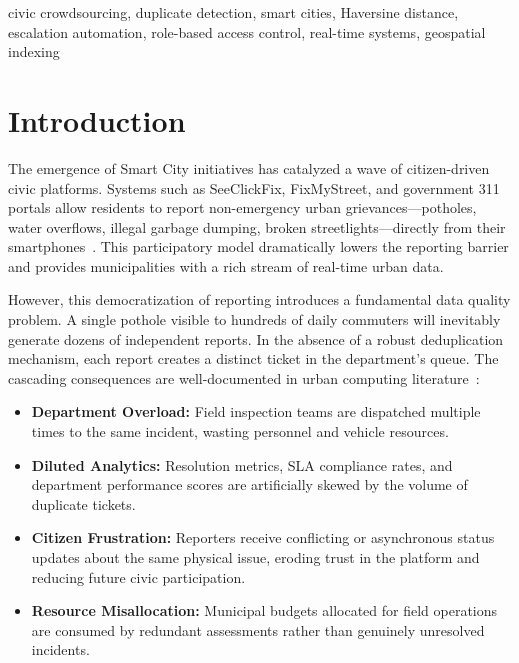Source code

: \documentclass[conference]{IEEEtran}
\begin{document}
\begin{IEEEkeywords}
civic crowdsourcing, duplicate detection, smart cities, Haversine distance, escalation automation, role-based access control, real-time systems, geospatial indexing
\end{IEEEkeywords}

\section{Introduction}

The emergence of Smart City initiatives has catalyzed a wave of citizen-driven civic platforms. Systems such as SeeClickFix, FixMyStreet, and government 311 portals allow residents to report non-emergency urban grievances---potholes, water overflows, illegal garbage dumping, broken streetlights---directly from their smartphones~\cite{b1}. This participatory model dramatically lowers the reporting barrier and provides municipalities with a rich stream of real-time urban data.

However, this democratization of reporting introduces a fundamental data quality problem. A single pothole visible to hundreds of daily commuters will inevitably generate dozens of independent reports. In the absence of a robust deduplication mechanism, each report creates a distinct ticket in the department's queue. The cascading consequences are well-documented in urban computing literature~\cite{b2}:

\begin{itemize}
\item \textbf{Department Overload:} Field inspection teams are dispatched multiple times to the same incident, wasting personnel and vehicle resources.
\item \textbf{Diluted Analytics:} Resolution metrics, SLA compliance rates, and department performance scores are artificially skewed by the volume of duplicate tickets.
\item \textbf{Citizen Frustration:} Reporters receive conflicting or asynchronous status updates about the same physical issue, eroding trust in the platform and reducing future civic participation.
\item \textbf{Resource Misallocation:} Municipal budgets allocated for field operations are consumed by redundant assessments rather than genuinely unresolved incidents.
\end{itemize}
\end{document}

-=-=-=-=-

■ **What to work on**: Out of the records above, pull each line containing the word "data".

■ **Answer box**:
The emergence of Smart City initiatives has catalyzed a wave of citizen-driven civic platforms. Systems such as SeeClickFix, FixMyStreet, and government 311 portals allow residents to report non-emergency urban grievances---potholes, water overflows, illegal garbage dumping, broken streetlights---directly from their smartphones~\cite{b1}. This participatory model dramatically lowers the reporting barrier and provides municipalities with a rich stream of real-time urban data.
However, this democratization of reporting introduces a fundamental data quality problem. A single pothole visible to hundreds of daily commuters will inevitably generate dozens of independent reports. In the absence of a robust deduplication mechanism, each report creates a distinct ticket in the department's queue. The cascading consequences are well-documented in urban computing literature~\cite{b2}:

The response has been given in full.